Die andere Gruppe von – hauptsächlich – Frauen, um die es derzeit sehr schlecht steht, sind Sexarbeiterinnen. Letzte Woche war Welthurentag, aber es gibt gerade wenig zu feiern. Es ist nicht nur so, dass vielen der Frauen durch die Lockdown-Maßnahmen die Einkünfte wegfallen. Zusätzlich gibt es außerdem PolitikerInnen, die die Pandemie gern nutzen würden, um Prostitution generell abzuschaffen. Angeblich zum Schutz der Frauen, faktisch zu ihrem Nachteil.
"Es dürfte auf der Hand liegen, dass Prostitution die Wirkung eines epidemiologischen Superspreaders hätte – sexuelle Handlungen sind in der Regel nicht mit Social Distancing vereinbar", hieß es in einem Brief von Bundestagsabgeordneten aus Union und SPD an die Regierungschefs der Länder. Sie forderten außerdem das Verbot von Prostitution generell. Allerdings sind Bordelle bislang als Superspreader noch nicht besonders aufgefallen, im Gegensatz zu Gottesdiensten, Chorproben oder Après-Ski-Bars, deren dauerhaftes Verbot bislang niemand gefordert hat.
"Prostituierte sind – wie aber auch die Freier – einem erheblichen Infektionsrisiko ausgesetzt", sagte Karl Lauterbach, der den Brief mitunterzeichnete. Wenn er sich wirklich um die Beteiligten sorgen würde, würde er sich für einfach zugängliche Tests einsetzen und nicht die Existenz einer gesamten Branche bedrohen.
Befürworter eines generellen Prostitutionsverbots benutzen häufig Zwangsprostitution als Argument dafür, auch den freiwillig tätigen Sexarbeiterinnen ihren Job zu verbieten.
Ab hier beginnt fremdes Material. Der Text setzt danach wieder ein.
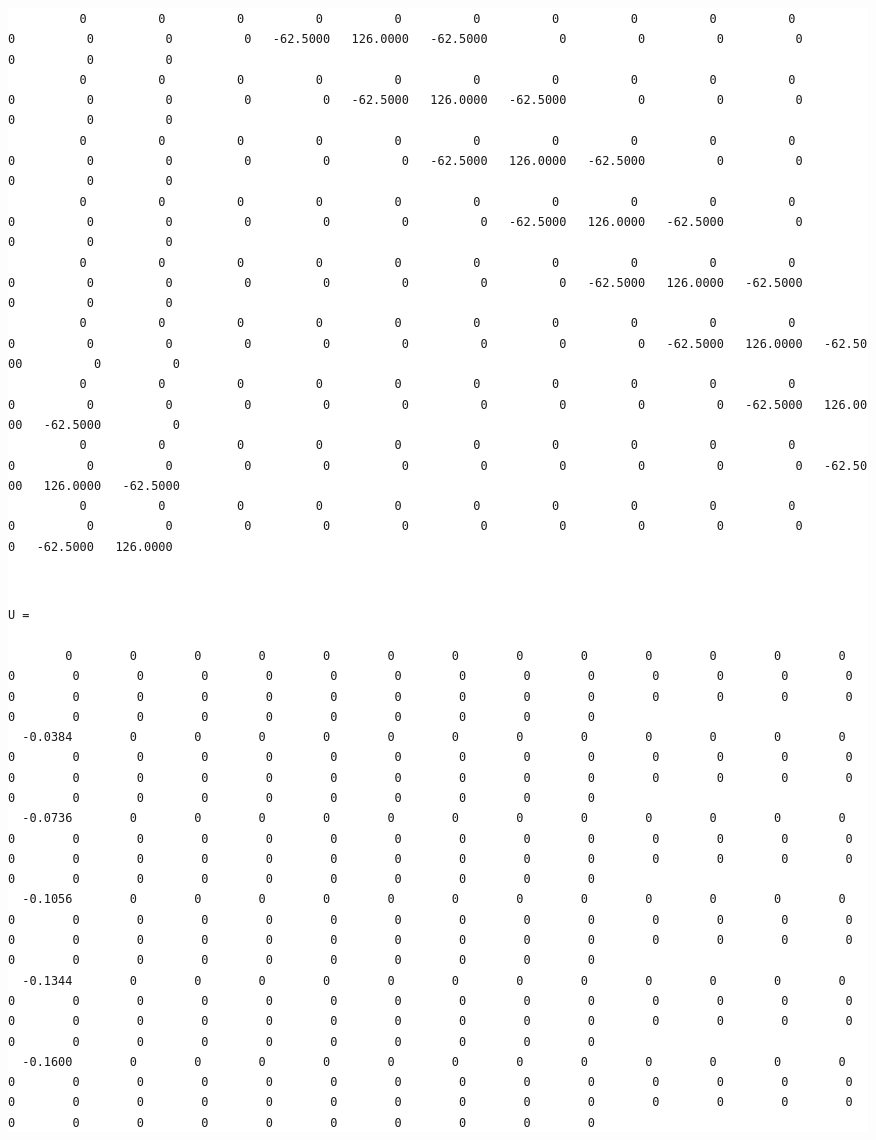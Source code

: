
 ```
          0          0          0          0          0          0          0          0          0          0          0          0          0          0   -62.5000   126.0000   -62.5000          0          0          0          0          0          0          0
          0          0          0          0          0          0          0          0          0          0          0          0          0          0          0   -62.5000   126.0000   -62.5000          0          0          0          0          0          0
          0          0          0          0          0          0          0          0          0          0          0          0          0          0          0          0   -62.5000   126.0000   -62.5000          0          0          0          0          0
          0          0          0          0          0          0          0          0          0          0          0          0          0          0          0          0          0   -62.5000   126.0000   -62.5000          0          0          0          0
          0          0          0          0          0          0          0          0          0          0          0          0          0          0          0          0          0          0   -62.5000   126.0000   -62.5000          0          0          0
          0          0          0          0          0          0          0          0          0          0          0          0          0          0          0          0          0          0          0   -62.5000   126.0000   -62.5000          0          0
          0          0          0          0          0          0          0          0          0          0          0          0          0          0          0          0          0          0          0          0   -62.5000   126.0000   -62.5000          0
          0          0          0          0          0          0          0          0          0          0          0          0          0          0          0          0          0          0          0          0          0   -62.5000   126.0000   -62.5000
          0          0          0          0          0          0          0          0          0          0          0          0          0          0          0          0          0          0          0          0          0          0   -62.5000   126.0000
```
<br>

```
U =

        0        0        0        0        0        0        0        0        0        0        0        0        0        0        0        0        0        0        0        0        0        0        0        0        0        0        0        0        0        0        0        0        0        0        0        0        0        0        0        0        0        0        0        0        0        0        0        0        0        0        0
  -0.0384        0        0        0        0        0        0        0        0        0        0        0        0        0        0        0        0        0        0        0        0        0        0        0        0        0        0        0        0        0        0        0        0        0        0        0        0        0        0        0        0        0        0        0        0        0        0        0        0        0        0
  -0.0736        0        0        0        0        0        0        0        0        0        0        0        0        0        0        0        0        0        0        0        0        0        0        0        0        0        0        0        0        0        0        0        0        0        0        0        0        0        0        0        0        0        0        0        0        0        0        0        0        0        0
  -0.1056        0        0        0        0        0        0        0        0        0        0        0        0        0        0        0        0        0        0        0        0        0        0        0        0        0        0        0        0        0        0        0        0        0        0        0        0        0        0        0        0        0        0        0        0        0        0        0        0        0        0
  -0.1344        0        0        0        0        0        0        0        0        0        0        0        0        0        0        0        0        0        0        0        0        0        0        0        0        0        0        0        0        0        0        0        0        0        0        0        0        0        0        0        0        0        0        0        0        0        0        0        0        0        0
  -0.1600        0        0        0        0        0        0        0        0        0        0        0        0        0        0        0        0        0        0        0        0        0        0        0        0        0        0        0        0        0        0        0        0        0        0        0        0        0        0        0        0        0        0        0        0        0        0        0        0        0        0
```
Aber niemand auf der Welt glaubt ernsthaft, dass Zwangsprostitution durch zusätzliche Verbote – sie ist ja bereits verboten – eingedämmt werden könnte. Der Vorwurf des Superspreadings verstärkt zudem das Vorurteil, dass es sich um einen dreckigen Job handelt, obwohl Sexarbeiterinnen ohnehin ein verschärftes Interesse an Hygiene haben.
Jeder Politiker, der Prostitution verbieten will, um die Ausbreitung von Krankheiten einzudämmen, müsste auch Tinder verbieten, sonst muss man leider annehmen, dass er einfach nur ein Superspreader von Misogynie ist.